Method of FIG. 9 is discussed with reference to the time diagram of FIG. 8, for illustrative purposes. According to this example, dual-standby UE 101 includes a first SIM card 313 for connection to a first network operator VM1, where VM1 is associated with 3G/UMTS systems. UE 101 includes a second SIM card 315 for connection to a second network operator VM2. According to one example, VM2 can be associated with 2G/GSM systems. Although other network operators can be used for VM2.

In step 901, UE detects a period of inactivity. In one example this period is detected after the last data packets 803 of FIG. 8 are received from a corresponding base-station of VM1. In step 903, UE 101 transmits a radio link release request (such as request 805) that includes the cause “any other cause” to a base station associated with VM1. In step 905, UE 101 receives a connection release message, such as message 807 of FIG. 8 and in step 907, UE 101 transitions to IDLE mode. In step 909, UE 101 sends a connection release complete message, such as message 809, indicating that UE 101 is in IDLE mode. In this example, by sending the radio link release request (such as request 805) that includes the cause “any other cause”, UE 101 requests to be transitioned to a state that has a reduced page monitoring frequency in comparison to what the network provider requests from UE 101.

FIG. 10 is a flowchart illustrating a method, in accordance with another embodiment of the present disclosure. For example, method 1000 can be performed by UE 101. It is to be appreciated not all steps may be needed to perform disclosure provided herein. Further, some of the steps may be performed simultaneously, or in a different order than that shown in FIG. 10, as will be understood by those skilled in the art. Reference is made to UE 101 in FIG. 3 merely for convenience of discussion. Other systems may be used to perform the method as will be understood by those skilled in the art.

In this exemplary embodiment, both VM1 and VM2 that serve UE 101 belong to the same network operator. Therefore, there is a possibility that both VM1 and VM2 have the same page monitoring cycles, where the paging wake-up for both VM1 and VM2 occurs at the same time (there is no time difference between page monitoring cycles.) In this situation there is a % 100 chance of paging collision, or at least a high probability of a paging collision. According to one embodiment, in step 1001, UE 101 determines that both VM1 and VM2 have the same page monitoring cycles and they collide. In one example, UE 101 can make this determination based on information regarding the page monitoring cycle of each VM received during connection initiation to the VMs, or during operation.

When UE 101 determines that both VM1 and VM2 have the same page monitoring cycles and they collide. UE 101 can designate every other page monitoring wake-ups of the cycles to VM1, in step 1003, and can designate the other page monitoring wake-ups of the cycles to VM2, in step 1005. In other words, the UE alternates between VM1 and VM2 for the page monitoring cycles. It is noted that in this situation, VMs do not have to be in the same radio access technology (RAT). For example, method 1000 is applicable if VM1 and VM2 include different RATs but have the same paging periodicity.

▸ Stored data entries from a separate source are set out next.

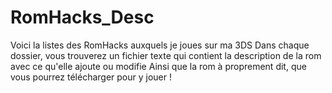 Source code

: # RomHacks_Desc
Voici la listes des RomHacks auxquels je joues sur ma 3DS
Dans chaque dossier, vous trouverez un fichier texte qui contient la description de la rom
avec ce qu'elle ajoute ou modifie
Ainsi que la rom à proprement dit, que vous pourrez télécharger pour y jouer !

FIG. 11A is a flowchart illustrating a method, in accordance with another embodiment of the present disclosure. For example, method 1110 can be performed by UE 101. It is to be appreciated not all steps may be needed to perform disclosure provided herein. Further, some of the steps may be performed simultaneously, or in a different order than that shown in FIG. 11A, as will be understood by those skilled in the art. Reference is made to UE 101 in FIG. 3 merely for convenience of discussion. Other systems may be used to perform the method as will be understood by those skilled in the art.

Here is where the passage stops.